Exercise:
Apart from the images, every record below must be given again without alteration.

*** Block opens ***

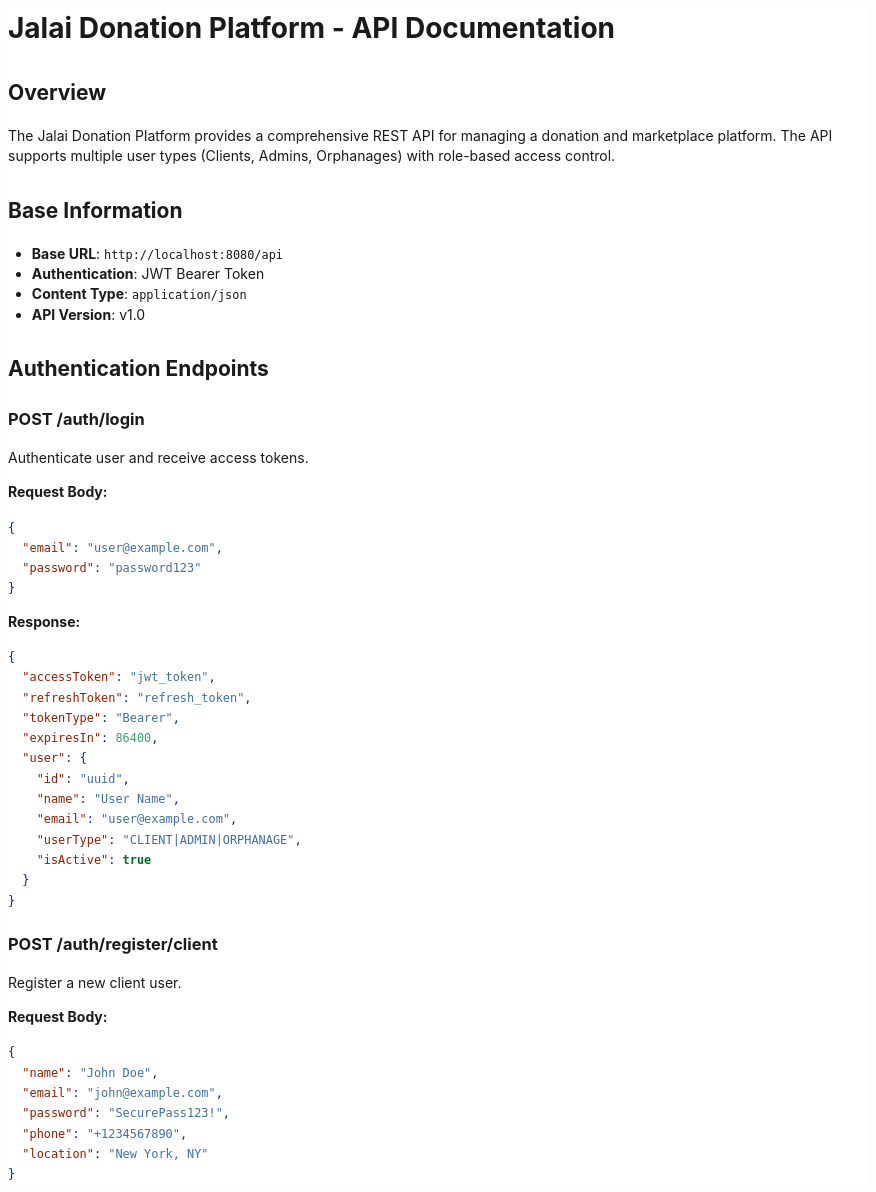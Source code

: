 # Jalai Donation Platform - API Documentation

## Overview

The Jalai Donation Platform provides a comprehensive REST API for managing a donation and marketplace platform. The API supports multiple user types (Clients, Admins, Orphanages) with role-based access control.

## Base Information

- **Base URL**: `http://localhost:8080/api`
- **Authentication**: JWT Bearer Token
- **Content Type**: `application/json`
- **API Version**: v1.0

## Authentication Endpoints

### POST /auth/login
Authenticate user and receive access tokens.

**Request Body:**
```json
{
  "email": "user@example.com",
  "password": "password123"
}
```

**Response:**
```json
{
  "accessToken": "jwt_token",
  "refreshToken": "refresh_token",
  "tokenType": "Bearer",
  "expiresIn": 86400,
  "user": {
    "id": "uuid",
    "name": "User Name",
    "email": "user@example.com",
    "userType": "CLIENT|ADMIN|ORPHANAGE",
    "isActive": true
  }
}
```

### POST /auth/register/client
Register a new client user.

**Request Body:**
```json
{
  "name": "John Doe",
  "email": "john@example.com",
  "password": "SecurePass123!",
  "phone": "+1234567890",
  "location": "New York, NY"
}
```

*** Block closes ***

Exercise answer:
Source code

: # Jalai Donation Platform - API Documentation

## Overview

The Jalai Donation Platform provides a comprehensive REST API for managing a donation and marketplace platform. The API supports multiple user types (Clients, Admins, Orphanages) with role-based access control.

## Base Information

- **Base URL**: `http://localhost:8080/api`
- **Authentication**: JWT Bearer Token
- **Content Type**: `application/json`
- **API Version**: v1.0

## Authentication Endpoints

### POST /auth/login
Authenticate user and receive access tokens.

**Request Body:**
```json
{
  "email": "user@example.com",
  "password": "password123"
}
```

**Response:**
```json
{
  "accessToken": "jwt_token",
  "refreshToken": "refresh_token",
  "tokenType": "Bearer",
  "expiresIn": 86400,
  "user": {
    "id": "uuid",
    "name": "User Name",
    "email": "user@example.com",
    "userType": "CLIENT|ADMIN|ORPHANAGE",
    "isActive": true
  }
}
```

### POST /auth/register/client
Register a new client user.

**Request Body:**
```json
{
  "name": "John Doe",
  "email": "john@example.com",
  "password": "SecurePass123!",
  "phone": "+1234567890",
  "location": "New York, NY"
}
```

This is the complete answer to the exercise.